Narrow the data below down to the lines containing "begin".

***** Dataset content

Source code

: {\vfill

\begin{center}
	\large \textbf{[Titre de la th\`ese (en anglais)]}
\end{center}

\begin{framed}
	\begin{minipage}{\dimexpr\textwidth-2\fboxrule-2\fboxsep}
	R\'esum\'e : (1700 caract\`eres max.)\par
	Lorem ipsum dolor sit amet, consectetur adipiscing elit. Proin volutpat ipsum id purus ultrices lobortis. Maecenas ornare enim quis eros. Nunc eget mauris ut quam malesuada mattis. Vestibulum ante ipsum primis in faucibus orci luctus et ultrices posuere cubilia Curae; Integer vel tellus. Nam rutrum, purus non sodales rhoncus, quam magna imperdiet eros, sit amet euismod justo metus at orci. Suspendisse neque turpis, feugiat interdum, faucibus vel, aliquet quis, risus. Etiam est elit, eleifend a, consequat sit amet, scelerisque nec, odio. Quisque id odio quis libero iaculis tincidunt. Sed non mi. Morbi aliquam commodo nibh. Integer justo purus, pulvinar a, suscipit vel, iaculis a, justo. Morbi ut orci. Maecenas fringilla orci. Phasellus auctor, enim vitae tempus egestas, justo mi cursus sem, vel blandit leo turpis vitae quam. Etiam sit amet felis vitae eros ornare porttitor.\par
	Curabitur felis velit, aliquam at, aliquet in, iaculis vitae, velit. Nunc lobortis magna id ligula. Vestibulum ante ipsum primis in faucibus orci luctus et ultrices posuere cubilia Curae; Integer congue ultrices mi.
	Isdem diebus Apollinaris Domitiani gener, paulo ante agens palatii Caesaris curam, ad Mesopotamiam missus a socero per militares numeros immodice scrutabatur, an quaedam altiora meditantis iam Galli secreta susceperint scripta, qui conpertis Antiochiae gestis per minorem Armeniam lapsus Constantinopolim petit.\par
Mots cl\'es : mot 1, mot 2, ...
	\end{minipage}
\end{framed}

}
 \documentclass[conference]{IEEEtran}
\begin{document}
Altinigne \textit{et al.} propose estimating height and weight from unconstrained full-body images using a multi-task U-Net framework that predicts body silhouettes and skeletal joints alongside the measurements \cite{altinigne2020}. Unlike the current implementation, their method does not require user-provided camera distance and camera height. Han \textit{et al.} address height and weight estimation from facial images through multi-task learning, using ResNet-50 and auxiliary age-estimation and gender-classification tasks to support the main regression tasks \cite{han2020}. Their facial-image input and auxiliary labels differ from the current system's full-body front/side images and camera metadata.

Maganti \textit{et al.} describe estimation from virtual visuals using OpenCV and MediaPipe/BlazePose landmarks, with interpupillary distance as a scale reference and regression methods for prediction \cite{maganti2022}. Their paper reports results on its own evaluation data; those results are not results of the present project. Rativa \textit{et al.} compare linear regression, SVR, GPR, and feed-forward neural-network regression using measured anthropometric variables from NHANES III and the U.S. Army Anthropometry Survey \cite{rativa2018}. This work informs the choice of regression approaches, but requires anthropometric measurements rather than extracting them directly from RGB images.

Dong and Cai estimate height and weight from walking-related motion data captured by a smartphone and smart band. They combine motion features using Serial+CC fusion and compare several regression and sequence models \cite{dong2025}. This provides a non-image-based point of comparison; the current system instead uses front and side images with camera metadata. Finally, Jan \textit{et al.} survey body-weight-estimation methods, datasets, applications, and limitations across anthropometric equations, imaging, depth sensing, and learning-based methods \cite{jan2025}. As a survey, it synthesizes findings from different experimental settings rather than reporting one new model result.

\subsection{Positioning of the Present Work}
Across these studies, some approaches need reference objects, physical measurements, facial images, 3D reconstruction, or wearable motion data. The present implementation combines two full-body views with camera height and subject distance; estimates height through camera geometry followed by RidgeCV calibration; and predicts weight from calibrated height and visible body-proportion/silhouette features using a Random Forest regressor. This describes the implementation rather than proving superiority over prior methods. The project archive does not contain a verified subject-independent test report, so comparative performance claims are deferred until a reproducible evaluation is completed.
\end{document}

**********

> **Output below**
\begin{center}
\begin{framed}
	\begin{minipage}{\dimexpr\textwidth-2\fboxrule-2\fboxsep}
\begin{document}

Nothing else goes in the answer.